Video game maker Sega Sammy Holdings Inc offered to buy Rovio Entertainment Oyj in a deal that values the Finland-based Angry Birds creator at about 706 million euros (US$776.34 million).
Sega offered 9.25 euros per share in cash to the shareholders and 1.48 euros per option to the option holders of Rovio, it said in a statement yesterday.
The Finnish company’s board unanimously recommended shareholders accept the offer that is backed by 49 percent of shareholders, including Rovio’s founding Hed family.
Photo: Reuters
The deal brings to close talks the Finnish mobile game maker had engaged in with multiple parties since an US$810 million offer from Israel-based Playtika Holding Corp became public in January.
Rovio on March 22 said that it had ended talks with Playtika, but continued discussions with other parties it did not identify.

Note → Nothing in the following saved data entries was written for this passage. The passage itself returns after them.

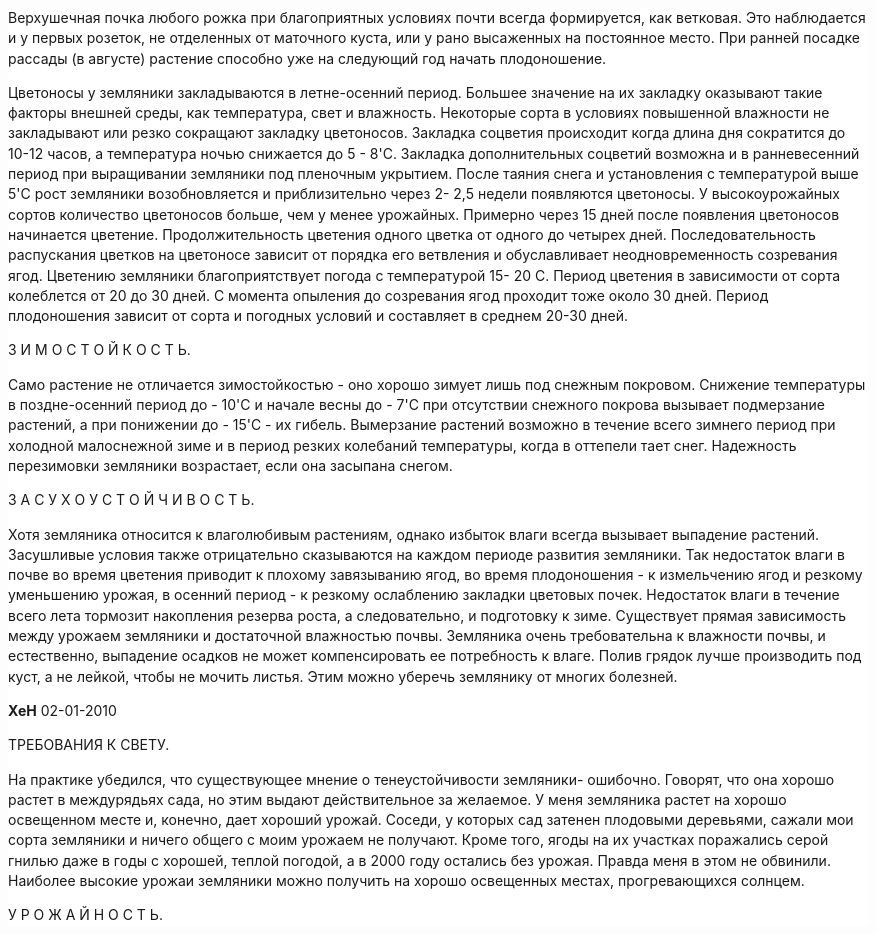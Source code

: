 Верхушечная почка любого рожка при благоприятных условиях почти всегда формируется, как ветковая. Это наблюдается и у первых розеток, не отделенных от маточного куста, или у рано высаженных на постоянное место. При ранней посадке рассады (в августе) растение способно уже на следующий год начать плодоношение.

Цветоносы у земляники закладываются в летне-осенний период. Большее значение на их закладку оказывают такие факторы внешней среды, как температура, свет и влажность. Некоторые сорта в условиях повышенной влажности не закладывают или резко сокращают закладку цветоносов. Закладка соцветия происходит когда длина дня сократится до 10-12 часов, а температура ночью снижается до 5 - 8&#039;С. Закладка дополнительных соцветий возможна и в ранневесенний период при выращивании земляники под пленочным укрытием. После таяния снега и установления с температурой выше 5&#039;С рост земляники возобновляется и приблизительно через 2- 2,5 недели появляются цветоносы. У высокоурожайных сортов количество цветоносов больше, чем у менее урожайных. Примерно через 15 дней после появления цветоносов начинается цветение. Продолжительность цветения одного цветка от одного до четырех дней. Последовательность распускания цветков на цветоносе зависит от порядка его ветвления и обуславливает неодновременность созревания ягод. Цветению земляники благоприятствует погода с температурой 15- 20 С. Период цветения в зависимости от сорта колеблется от 20 до 30 дней. С момента опыления до созревания ягод проходит тоже около 30 дней. Период плодоношения зависит от сорта и погодных условий и составляет в среднем 20-30 дней.

3 И М О С Т О Й К О С Т Ь.

Само растение не отличается зимостойкостью - оно хорошо зимует лишь под снежным покровом. Снижение температуры в поздне-осенний период до - 10&#039;С и начале весны до - 7&#039;С при отсутствии снежного покрова вызывает подмерзание растений, а при понижении до - 15&#039;С - их гибель. Вымерзание растений возможно в течение всего зимнего период при холодной малоснежной зиме и в период резких колебаний температуры, когда в оттепели тает снег. Надежность перезимовки земляники возрастает, если она засыпана снегом.

3 А С У Х О У С Т О Й Ч И В О С Т Ь.

Хотя земляника относится к влаголюбивым растениям, однако избыток влаги всегда вызывает выпадение растений. Засушливые условия также отрицательно сказываются на каждом периоде развития земляники. Так недостаток влаги в почве во время цветения приводит к плохому завязыванию ягод, во время плодоношения - к измельчению ягод и резкому уменьшению урожая, в осенний период - к резкому ослаблению закладки цветовых почек. Недостаток влаги в течение всего лета тормозит накопления резерва роста, а следовательно, и подготовку к зиме. Существует прямая зависимость между урожаем земляники и достаточной влажностью почвы. Земляника очень требовательна к влажности почвы, и естественно, выпадение осадков не может компенсировать ее потребность к влаге. Полив грядок лучше производить под куст, а не лейкой, чтобы не мочить листья. Этим можно уберечь землянику от многих болезней.


**ХеН** 02-01-2010

ТРЕБОВАНИЯ К СВЕТУ.

На практике убедился, что существующее мнение о тенеустойчивости земляники- ошибочно. Говорят, что она хорошо растет в междурядьях сада, но этим выдают действительное за желаемое. У меня земляника растет на хорошо освещенном месте и, конечно, дает хороший урожай. Соседи, у которых сад затенен плодовыми деревьями, сажали мои сорта земляники и ничего общего с моим урожаем не получают. Кроме того, ягоды на их участках поражались серой гнилью даже в годы с хорошей, теплой погодой, а в 2000 году остались без урожая. Правда меня в этом не обвинили. Наиболее высокие урожаи земляники можно получить на хорошо освещенных местах, прогревающихся солнцем.

У Р О Ж А Й Н О С Т Ь.
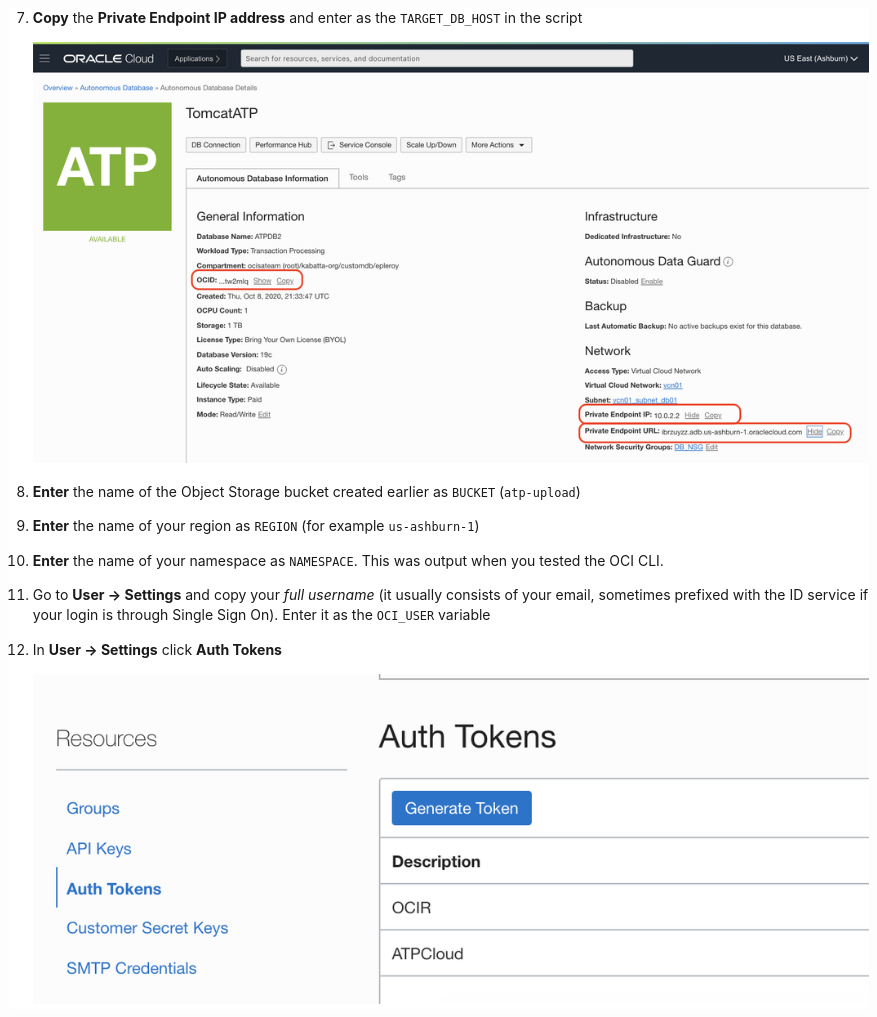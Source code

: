 7. **Copy** the **Private Endpoint IP address** and enter as the `TARGET_DB_HOST` in the script

    ![](./images/db-info.png)

8. **Enter** the name of the Object Storage bucket created earlier as `BUCKET` (`atp-upload`)

9. **Enter** the name of your region as `REGION` (for example `us-ashburn-1`)

10. **Enter** the name of your namespace as `NAMESPACE`. This was output when you tested the OCI CLI.

11. Go to **User -> Settings** and copy your *full username* (it usually consists of your email, sometimes prefixed with the ID service if your login is through Single Sign On). Enter it as the `OCI_USER` variable

12. In **User -> Settings** click **Auth Tokens**

    ![](./images/auth-token.png)
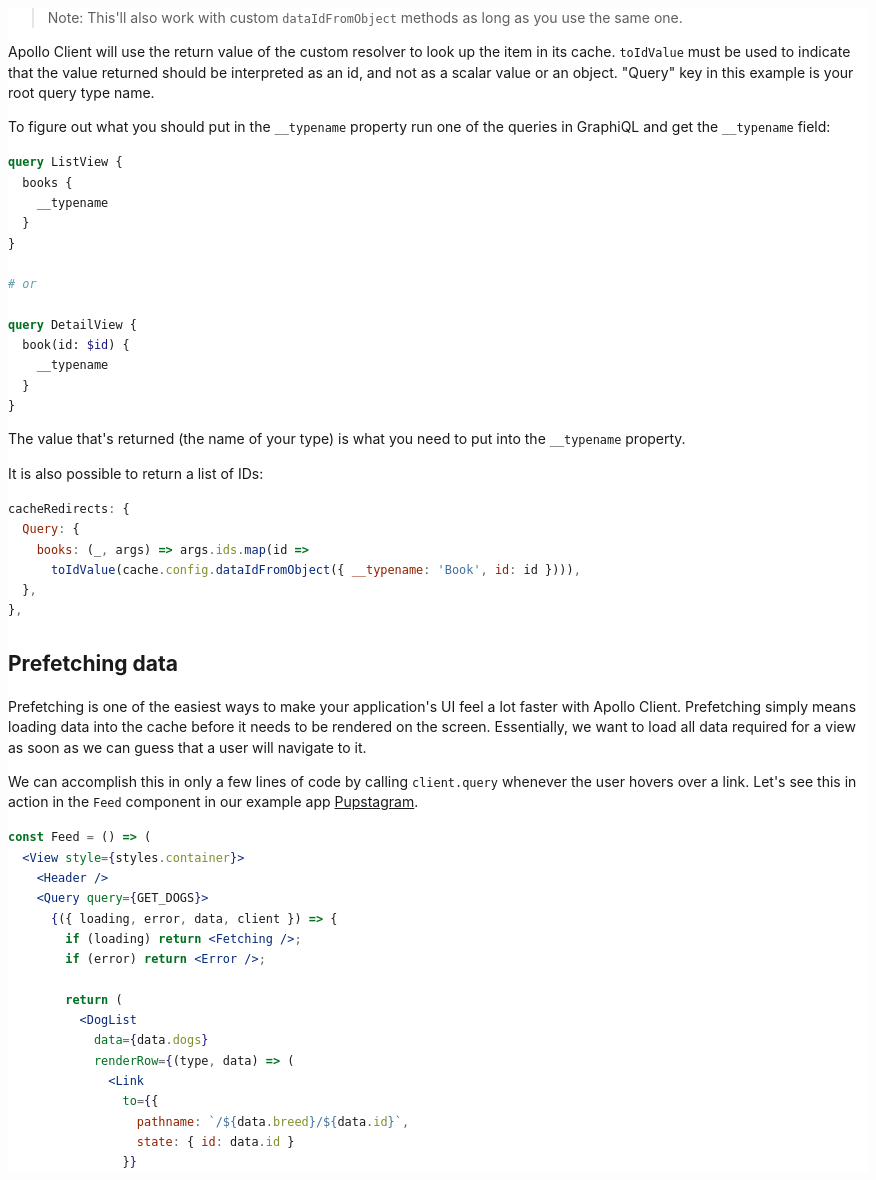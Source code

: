 > Note: This'll also work with custom `dataIdFromObject` methods as long as you use the same one.

Apollo Client will use the return value of the custom resolver to look up the item in its cache. `toIdValue` must be used to indicate that the value returned should be interpreted as an id, and not as a scalar value or an object. "Query" key in this example is your root query type name.

To figure out what you should put in the `__typename` property run one of the queries in GraphiQL and get the `__typename` field:

```graphql
query ListView {
  books {
    __typename
  }
}

# or

query DetailView {
  book(id: $id) {
    __typename
  }
}
```

The value that's returned (the name of your type) is what you need to put into the `__typename` property.

It is also possible to return a list of IDs:

```js
cacheRedirects: {
  Query: {
    books: (_, args) => args.ids.map(id =>
      toIdValue(cache.config.dataIdFromObject({ __typename: 'Book', id: id }))),
  },
},
```

## Prefetching data

Prefetching is one of the easiest ways to make your application's UI feel a lot faster with Apollo Client. Prefetching simply means loading data into the cache before it needs to be rendered on the screen. Essentially, we want to load all data required for a view as soon as we can guess that a user will navigate to it.

We can accomplish this in only a few lines of code by calling `client.query` whenever the user hovers over a link. Let's see this in action in the `Feed` component in our example app [Pupstagram](https://codesandbox.io/s/r5qp83z0yq).

```jsx
const Feed = () => (
  <View style={styles.container}>
    <Header />
    <Query query={GET_DOGS}>
      {({ loading, error, data, client }) => {
        if (loading) return <Fetching />;
        if (error) return <Error />;

        return (
          <DogList
            data={data.dogs}
            renderRow={(type, data) => (
              <Link
                to={{
                  pathname: `/${data.breed}/${data.id}`,
                  state: { id: data.id }
                }}
```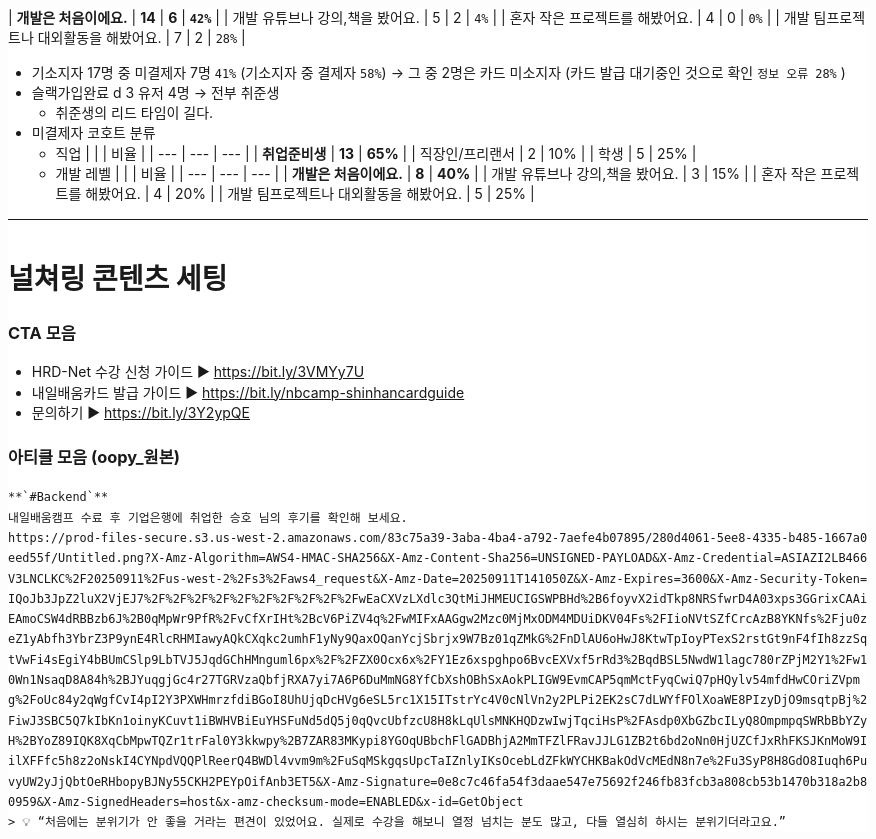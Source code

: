 | **개발은 처음이에요.** | **14** | **6** | **`42%`** |
| 개발 유튜브나 강의,책을 봤어요. | 5 | 2 | `4%` |
| 혼자 작은 프로젝트를 해봤어요. | 4 | 0 | `0%` |
| 개발 팀프로젝트나 대외활동을 해봤어요. | 7 | 2 | `28%` |
- 기소지자 17명 중 미결제자 7명 `41%` (기소지자 중 결제자 `58%`)
  → 그 중 2명은 카드 미소지자 (카드 발급 대기중인 것으로 확인  `정보 오류 28%` )
- 슬랙가입완료 d 3 유저 4명 → 전부 취준생 
  - 취준생의 리드 타임이 길다.
- 미결제자 코호트 분류 
  - 직업
|  |  | 비율 |
| --- | --- | --- |
| **취업준비생** | **13** | **65%** |
| 직장인/프리랜서 | 2 | 10% |
| 학생 | 5 | 25% |
  - 개발 레벨
|  |  | 비율 |
| --- | --- | --- |
| **개발은 처음이에요.** | **8** | **40%** |
| 개발 유튜브나 강의,책을 봤어요. | 3 | 15% |
| 혼자 작은 프로젝트를 해봤어요. | 4 | 20% |
| 개발 팀프로젝트나 대외활동을 해봤어요. | 5 | 25% |

---

# 널쳐링 콘텐츠 세팅 

### CTA 모음
- HRD-Net 수강 신청 가이드 ▶ https://bit.ly/3VMYy7U
- 내일배움카드 발급 가이드 ▶ https://bit.ly/nbcamp-shinhancardguide
- 문의하기 ▶ https://bit.ly/3Y2ypQE

### 아티클 모음 (oopy_원본)
    **`#Backend`**
    내일배움캠프 수료 후 기업은행에 취업한 승호 님의 후기를 확인해 보세요.
    https://prod-files-secure.s3.us-west-2.amazonaws.com/83c75a39-3aba-4ba4-a792-7aefe4b07895/280d4061-5ee8-4335-b485-1667a0eed55f/Untitled.png?X-Amz-Algorithm=AWS4-HMAC-SHA256&X-Amz-Content-Sha256=UNSIGNED-PAYLOAD&X-Amz-Credential=ASIAZI2LB466V3LNCLKC%2F20250911%2Fus-west-2%2Fs3%2Faws4_request&X-Amz-Date=20250911T141050Z&X-Amz-Expires=3600&X-Amz-Security-Token=IQoJb3JpZ2luX2VjEJ7%2F%2F%2F%2F%2F%2F%2F%2F%2F%2FwEaCXVzLXdlc3QtMiJHMEUCIGSWPBHd%2B6foyvX2idTkp8NRSfwrD4A03xps3GGrixCAAiEAmoCSW4dRBBzb6J%2B0qMpWr9PfR%2FvCfXrIHt%2BcV6PiZV4q%2FwMIFxAAGgw2Mzc0MjMxODM4MDUiDKV04Fs%2FIioNVtSZfCrcAzB8YKNfs%2Fju0zeZ1yAbfh3YbrZ3P9ynE4RlcRHMIawyAQkCXqkc2umhF1yNy9QaxOQanYcjSbrjx9W7Bz01qZMkG%2FnDlAU6oHwJ8KtwTpIoyPTexS2rstGt9nF4fIh8zzSqtVwFi4sEgiY4bBUmCSlp9LbTVJ5JqdGChHMnguml6px%2F%2FZX0Ocx6x%2FY1Ez6xspghpo6BvcEXVxf5rRd3%2BqdBSL5NwdW1lagc780rZPjM2Y1%2Fw10Wn1NsaqD8A84h%2BJYuqgjGc4r27TGRVzaQbfjRXA7yi7A6P6DuMmNG8YfCbXshOBhSxAokPLIGW9EvmCAP5qmMctFyqCwiQ7pHQylv54mfdHwCOriZVpmg%2FoUc84y2qWgfCvI4pI2Y3PXWHmrzfdiBGoI8UhUjqDcHVg6eSL5rc1X15ITstrYc4V0cNlVn2y2PLPi2EK2sC7dLWYfFOlXoaWE8PIzyDjO9msqtpBj%2FiwJ3SBC5Q7kIbKn1oinyKCuvt1iBWHVBiEuYHSFuNd5dQ5j0qQvcUbfzcU8H8kLqUlsMNKHQDzwIwjTqciHsP%2FAsdp0XbGZbcILyQ8OmpmpqSWRbBbYZyH%2BYoZ89IQK8XqCbMpwTQZr1trFal0Y3kkwpy%2B7ZAR83MKypi8YGOqUBbchFlGADBhjA2MmTFZlFRavJJLG1ZB2t6bd2oNn0HjUZCfJxRhFKSJKnMoW9IilXFFfc5h8z2oNskI4CYNpdVQQPlReerQ4BWDl4vvm9m%2FuSqMSkgqsUpcTaIZnlyIKsOcebLdZFkWYCHKBakOdVcMEdN8n7e%2Fu3SyP8H8GdO8Iuqh6PuvyUW2yJjQbtOeRHbopyBJNy55CKH2PEYpOifAnb3ET5&X-Amz-Signature=0e8c7c46fa54f3daae547e75692f246fb83fcb3a808cb53b1470b318a2b80959&X-Amz-SignedHeaders=host&x-amz-checksum-mode=ENABLED&x-id=GetObject
    > 💡 “처음에는 분위기가 안 좋을 거라는 편견이 있었어요. 실제로 수강을 해보니 열정 넘치는 분도 많고, 다들 열심히 하시는 분위기더라고요.”

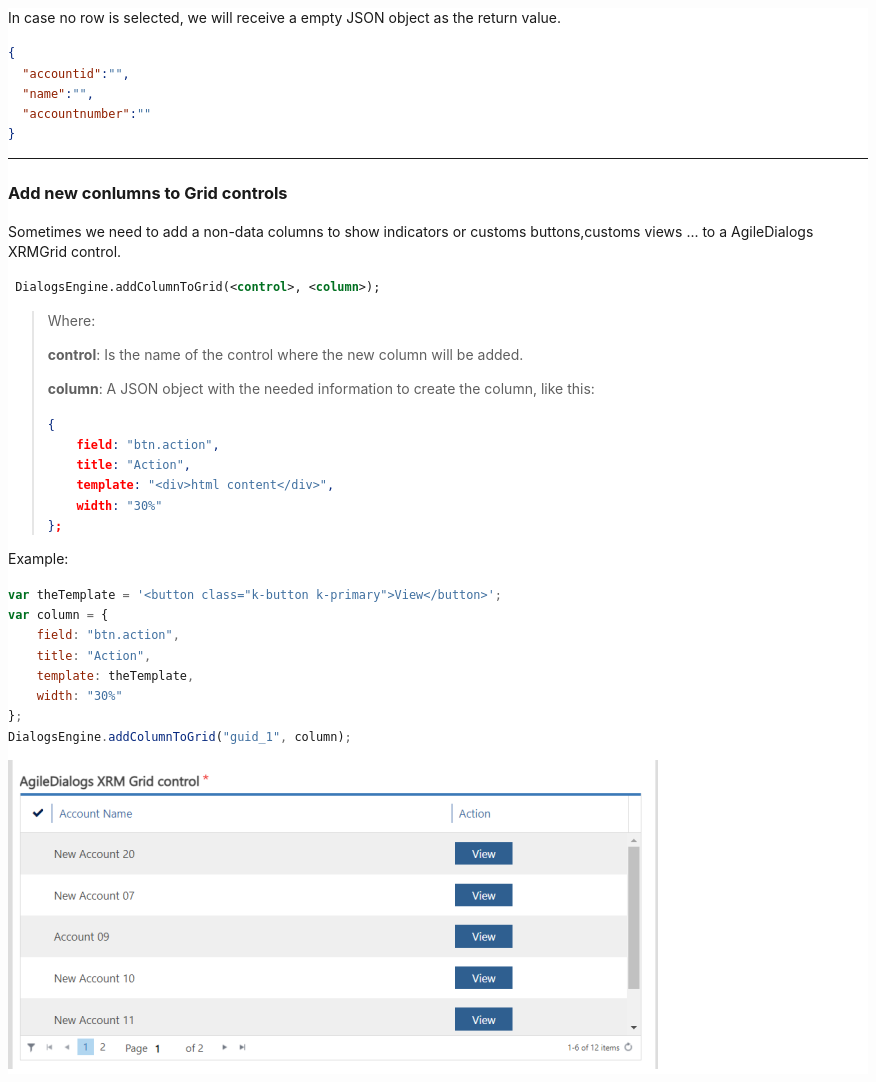 In case no row is selected, we will receive a empty JSON object as the return value.
``` json
{
  "accountid":"",
  "name":"",
  "accountnumber":""
}
```

---

### Add new conlumns to Grid controls

Sometimes we need to add a non-data columns to show indicators or 
customs buttons,customs views ... to a AgileDialogs XRMGrid control.


``` xml
 DialogsEngine.addColumnToGrid(<control>, <column>);
```

> Where:
>
> **control**: Is the name of the control where the new column will be added.
>
> **column**: A JSON object with the needed information to create the column, like this:
> ``` json
> {
>     field: "btn.action",
>     title: "Action",
>     template: "<div>html content</div>",
>     width: "30%"
> };
> ```
>

Example:

``` javascript
var theTemplate = '<button class="k-button k-primary">View</button>';
var column = {
    field: "btn.action",
    title: "Action",
    template: theTemplate,    
    width: "30%"
};
DialogsEngine.addColumnToGrid("guid_1", column);

```
  

![JavascriptExtensions_33_1.png](../media/AgileDialogsDesignGuide/JavascriptExtensions_33_1.png)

Japan’s Sega is doubling down on console and smartphone gaming for long-term growth as its traditional businesses of pachinko and arcade machines face dwindling audiences and have been in hit by waves of COVID-19 restrictions in the past few years. Some of its best known titles include the Sonic the Hedgehog series, Crazy Taxi and the Yakuza series, also published as Like a Dragon.
“Among the rapidly growing global gaming market, the mobile gaming market has especially high potential, and it has been Sega’s long-term goal to accelerate its expansion in this field,” Sega chief executive officer Haruki Satomi said in the statement.
For Rovio, the famous Angry Birds franchise is the cornerstone of the Finnish company’s operations. First released in app stores in 2009, the branded mobile games generate more than 80 percent of its gross bookings. It was the first mobile game to reach 1 billion downloads, and Rovio went public in 2017 on the back of its success, with a market value of about 900 million euros.
The company’s first months on the stock exchange were characterized by dramatic slumps after its financial disclosures disappointed shareholders. The shares have never fully recouped the losses.
In its early years, the Finnish firm developed more than 50 games, typically with gloomy titles such as Darkest Fear, Cyber Blood and Wolf Moon, before striking gold with Angry Birds, an entertaining creation that capitalized on the iPhone’s touchscreen technology, new at the time.
Rovio’s reliance on the Angry Birds has worried investors, and the company has sought to expand to other brands and types of games. It has “several” new games in development and has acquired smaller rivals and games studios to grow in “hypercasual” and puzzle games.
The company calls the Angry Birds brand its “most precious asset,” bringing it discoverability in the crowded gaming market, and even generates a small slice of its revenue from licensing. Recent projects include a Netflix Inc show that followed two movies since 2016, and Rovio also generates royalties from consumer products.